══ Provided information ══
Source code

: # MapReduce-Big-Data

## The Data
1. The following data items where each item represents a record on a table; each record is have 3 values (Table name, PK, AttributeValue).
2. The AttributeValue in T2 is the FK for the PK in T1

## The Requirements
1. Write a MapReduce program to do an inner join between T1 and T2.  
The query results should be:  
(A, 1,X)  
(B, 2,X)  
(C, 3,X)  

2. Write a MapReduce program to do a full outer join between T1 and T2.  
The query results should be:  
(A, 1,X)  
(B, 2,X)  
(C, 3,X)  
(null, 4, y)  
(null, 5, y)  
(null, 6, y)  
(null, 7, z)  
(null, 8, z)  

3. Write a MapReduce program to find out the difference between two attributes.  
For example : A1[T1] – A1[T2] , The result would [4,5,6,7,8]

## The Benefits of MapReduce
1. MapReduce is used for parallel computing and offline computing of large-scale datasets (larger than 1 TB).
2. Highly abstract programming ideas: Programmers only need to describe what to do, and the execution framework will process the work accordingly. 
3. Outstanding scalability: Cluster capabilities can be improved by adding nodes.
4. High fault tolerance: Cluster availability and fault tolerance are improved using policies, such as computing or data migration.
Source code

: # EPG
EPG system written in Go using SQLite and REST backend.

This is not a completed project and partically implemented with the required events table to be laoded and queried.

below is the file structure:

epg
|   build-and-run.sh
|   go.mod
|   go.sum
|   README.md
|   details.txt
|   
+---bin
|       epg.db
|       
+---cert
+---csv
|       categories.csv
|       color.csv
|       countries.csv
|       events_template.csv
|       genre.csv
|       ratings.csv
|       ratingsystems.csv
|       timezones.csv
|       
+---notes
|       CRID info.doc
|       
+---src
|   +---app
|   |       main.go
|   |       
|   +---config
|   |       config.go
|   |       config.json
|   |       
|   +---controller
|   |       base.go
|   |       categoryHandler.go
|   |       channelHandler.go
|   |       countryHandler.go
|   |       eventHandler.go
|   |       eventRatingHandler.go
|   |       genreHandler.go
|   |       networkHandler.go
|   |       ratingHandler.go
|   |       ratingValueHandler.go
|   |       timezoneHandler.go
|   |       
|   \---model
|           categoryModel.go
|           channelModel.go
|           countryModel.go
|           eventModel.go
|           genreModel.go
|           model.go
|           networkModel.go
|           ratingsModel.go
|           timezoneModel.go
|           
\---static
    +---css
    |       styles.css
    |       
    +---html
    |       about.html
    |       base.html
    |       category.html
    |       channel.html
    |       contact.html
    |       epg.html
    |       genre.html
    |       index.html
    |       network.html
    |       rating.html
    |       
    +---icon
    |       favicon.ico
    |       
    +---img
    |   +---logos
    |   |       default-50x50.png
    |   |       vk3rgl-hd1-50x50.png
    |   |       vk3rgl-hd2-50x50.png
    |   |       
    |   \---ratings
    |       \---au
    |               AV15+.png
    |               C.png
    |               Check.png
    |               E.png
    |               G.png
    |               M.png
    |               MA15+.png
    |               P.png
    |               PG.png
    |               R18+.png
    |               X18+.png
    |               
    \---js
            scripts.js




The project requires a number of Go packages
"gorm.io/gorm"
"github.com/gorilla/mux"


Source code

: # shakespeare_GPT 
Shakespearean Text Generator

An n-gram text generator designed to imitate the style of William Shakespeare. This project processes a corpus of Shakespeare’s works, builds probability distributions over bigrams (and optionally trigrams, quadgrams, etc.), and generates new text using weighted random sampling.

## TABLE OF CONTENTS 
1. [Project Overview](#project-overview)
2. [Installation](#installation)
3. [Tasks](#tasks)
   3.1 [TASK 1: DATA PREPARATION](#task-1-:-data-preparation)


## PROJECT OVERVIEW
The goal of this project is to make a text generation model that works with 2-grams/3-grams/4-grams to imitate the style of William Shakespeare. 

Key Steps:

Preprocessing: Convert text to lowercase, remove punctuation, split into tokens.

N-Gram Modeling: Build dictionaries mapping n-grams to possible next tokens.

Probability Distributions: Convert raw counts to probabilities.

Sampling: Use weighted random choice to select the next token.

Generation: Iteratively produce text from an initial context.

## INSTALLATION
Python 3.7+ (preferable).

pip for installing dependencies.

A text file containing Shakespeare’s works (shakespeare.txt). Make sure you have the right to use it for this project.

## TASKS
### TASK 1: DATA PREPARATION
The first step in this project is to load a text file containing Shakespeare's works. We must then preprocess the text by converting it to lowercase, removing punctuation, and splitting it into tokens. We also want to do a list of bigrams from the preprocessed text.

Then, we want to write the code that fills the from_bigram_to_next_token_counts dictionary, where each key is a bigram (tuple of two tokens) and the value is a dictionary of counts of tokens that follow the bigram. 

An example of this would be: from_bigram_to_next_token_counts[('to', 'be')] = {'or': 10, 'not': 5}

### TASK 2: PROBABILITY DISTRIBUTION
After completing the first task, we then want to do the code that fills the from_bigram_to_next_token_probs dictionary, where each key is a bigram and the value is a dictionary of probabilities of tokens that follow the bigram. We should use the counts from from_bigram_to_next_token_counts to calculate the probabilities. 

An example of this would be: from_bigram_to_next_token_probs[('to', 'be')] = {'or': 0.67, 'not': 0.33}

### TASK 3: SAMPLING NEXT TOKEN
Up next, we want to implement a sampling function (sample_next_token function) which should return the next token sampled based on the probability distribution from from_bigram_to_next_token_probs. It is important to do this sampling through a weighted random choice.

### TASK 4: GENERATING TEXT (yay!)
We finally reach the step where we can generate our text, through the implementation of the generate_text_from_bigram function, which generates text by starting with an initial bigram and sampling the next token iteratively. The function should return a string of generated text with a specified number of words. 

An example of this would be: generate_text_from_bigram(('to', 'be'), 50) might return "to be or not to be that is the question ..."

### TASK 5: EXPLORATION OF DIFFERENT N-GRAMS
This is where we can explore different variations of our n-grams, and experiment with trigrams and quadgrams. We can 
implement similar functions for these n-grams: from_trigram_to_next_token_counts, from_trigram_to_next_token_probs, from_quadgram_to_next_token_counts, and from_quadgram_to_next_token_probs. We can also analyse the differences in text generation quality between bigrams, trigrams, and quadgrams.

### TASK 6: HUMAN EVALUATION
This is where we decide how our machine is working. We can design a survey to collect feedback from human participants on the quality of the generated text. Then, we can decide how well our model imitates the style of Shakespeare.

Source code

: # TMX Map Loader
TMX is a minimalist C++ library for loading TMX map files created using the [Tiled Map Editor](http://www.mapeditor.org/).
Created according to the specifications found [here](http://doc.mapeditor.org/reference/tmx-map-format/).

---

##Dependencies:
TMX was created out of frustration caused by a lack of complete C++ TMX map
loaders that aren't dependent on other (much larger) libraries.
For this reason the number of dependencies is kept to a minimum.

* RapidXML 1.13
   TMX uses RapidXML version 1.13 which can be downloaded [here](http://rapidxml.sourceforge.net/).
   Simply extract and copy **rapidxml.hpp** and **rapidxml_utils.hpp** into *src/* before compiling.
═══
**Directions for this task:** Check each line of the records for the string "where" and copy those that have it.

**Task response:**
1. The following data items where each item represents a record on a table; each record is have 3 values (Table name, PK, AttributeValue).
Then, we want to write the code that fills the from_bigram_to_next_token_counts dictionary, where each key is a bigram (tuple of two tokens) and the value is a dictionary of counts of tokens that follow the bigram. 
After completing the first task, we then want to do the code that fills the from_bigram_to_next_token_probs dictionary, where each key is a bigram and the value is a dictionary of probabilities of tokens that follow the bigram. We should use the counts from from_bigram_to_next_token_counts to calculate the probabilities. 
We finally reach the step where we can generate our text, through the implementation of the generate_text_from_bigram function, which generates text by starting with an initial bigram and sampling the next token iteratively. The function should return a string of generated text with a specified number of words. 
This is where we can explore different variations of our n-grams, and experiment with trigrams and quadgrams. We can 
This is where we decide how our machine is working. We can design a survey to collect feedback from human participants on the quality of the generated text. Then, we can decide how well our model imitates the style of Shakespeare.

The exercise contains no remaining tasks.